3.1. Image Preprocessing
Orthoimage preparation for vehicle detection is performed for each camera viewing direction. The images are overlayed with road axes obtained from a Navteq database. This is done in order to reduce the search area for vehicle detection and limit it to road areas. In this preprocessing step, it is possible to choose roads of certain level types by the number of lane categories or other road attributes. All of the pixels located between a certain width buffer along the road axes are selected as the region-of-interest. A typical value used for the road buffer width is 22 m, because it works for all types of road categories. It is sufficient to cover motorways with four or more lanes while taking into account the errors in the location of road axes and image georeferencing. If the extraction of traffic information is limited to minor roads (e.g., in city regions), the buffer width can be reduced. In a future version of the processing chain, we plan to adapt the road buffer width to the lane categories.

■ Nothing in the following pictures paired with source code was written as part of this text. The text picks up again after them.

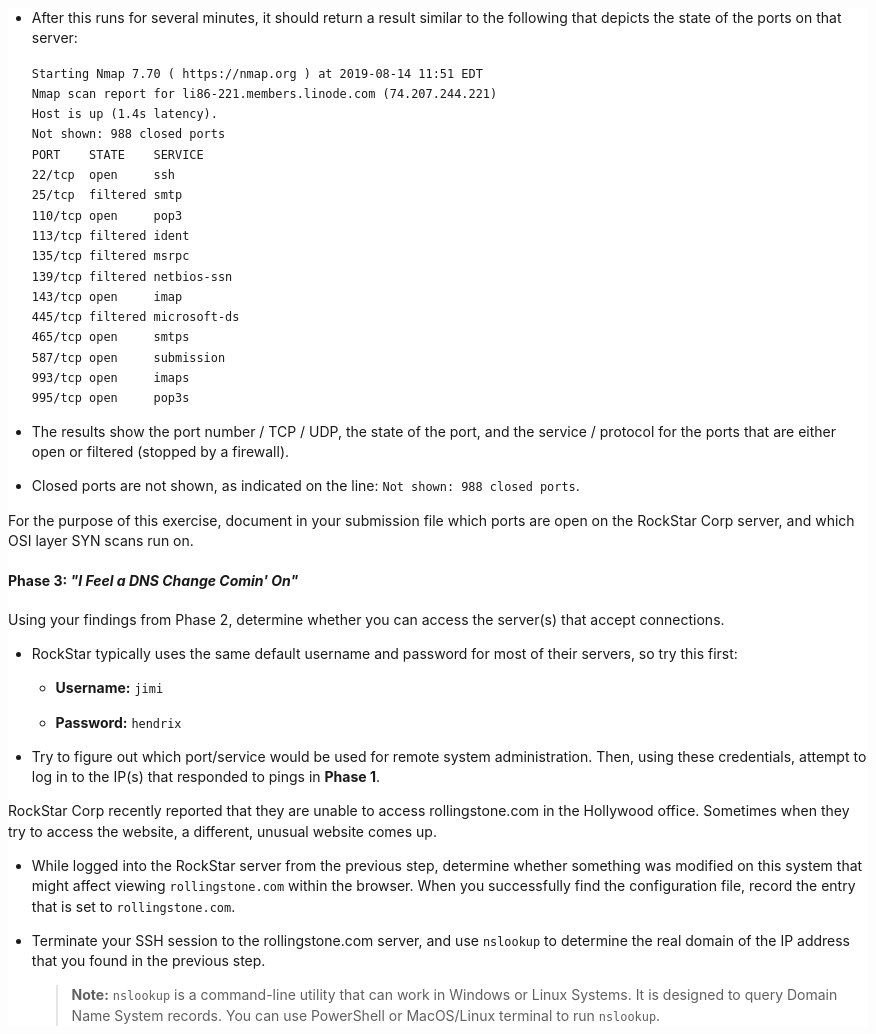   - After this runs for several minutes, it should return a result similar to the following that depicts the state of the ports on that server:

        Starting Nmap 7.70 ( https://nmap.org ) at 2019-08-14 11:51 EDT
        Nmap scan report for li86-221.members.linode.com (74.207.244.221)
        Host is up (1.4s latency).
        Not shown: 988 closed ports
        PORT    STATE    SERVICE
        22/tcp  open     ssh
        25/tcp  filtered smtp
        110/tcp open     pop3
        113/tcp filtered ident
        135/tcp filtered msrpc
        139/tcp filtered netbios-ssn
        143/tcp open     imap
        445/tcp filtered microsoft-ds
        465/tcp open     smtps
        587/tcp open     submission
        993/tcp open     imaps
        995/tcp open     pop3s

  - The results show the port number / TCP / UDP, the state of the port, and the service / protocol for the ports that are either open or filtered (stopped by a firewall).

  - Closed ports are not shown, as indicated on the line: `Not shown: 988 closed ports`.

For the purpose of this exercise, document in your submission file which ports are open on the RockStar Corp server, and which OSI layer SYN scans run on.

#### Phase 3: _"I Feel a DNS Change Comin' On"_

Using your findings from Phase 2, determine whether you can access the server(s) that accept connections.

- RockStar typically uses the same default username and password for most of their servers, so try this first:

  - **Username:** `jimi`

  - **Password:** `hendrix`

- Try to figure out which port/service would be used for remote system administration. Then, using these credentials, attempt to log in to the IP(s) that responded to pings in **Phase 1**.

RockStar Corp recently reported that they are unable to access rollingstone.com in the Hollywood office. Sometimes when they try to access the website, a different, unusual website comes up.

  - While logged into the RockStar server from the previous step, determine whether something was modified on this system that might affect viewing `rollingstone.com` within the browser. When you successfully find the configuration file, record the entry that is set to `rollingstone.com`.

  - Terminate your SSH session to the rollingstone.com server, and use `nslookup` to determine the real domain of the IP address that you found in the previous step.

    > **Note:** `nslookup` is a command-line utility that can work in Windows or Linux Systems. It is designed to query Domain Name System records. You can use PowerShell or MacOS/Linux terminal to run `nslookup`.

All regions-of-interest are aligned in the road direction by resampling, which leads to straightened and rotated road snippets. All vehicles appear horizontal. Thus, there is no need for rotational invariant feature calculation during detection, which may be computational expensive compared to the used Haar-like features. A look-up table for the transformation of pixel and UTM coordinates from the straightened road images back to the original images is created. It contains both the pixel coordinates in the straightened image and the UTM coordinates of each node of the respective Navteq section. Thus, each vehicle position detected in the straightened roads image can be transformed into the coordinate system of the original image.
Figure 3a shows the situation after road buffering and straightening. The images of the straightened roads obtained from each first image of an exposure burst are transferred to the next module of the traffic processor, the vehicle detector.
Figure 3.
Results of the boosted classifier. (a) Straightened image; (b) boosting results; (c) boosting results after threshold.
Figure 3.
Results of the boosted classifier. (a) Straightened image; (b) boosting results; (c) boosting results after threshold.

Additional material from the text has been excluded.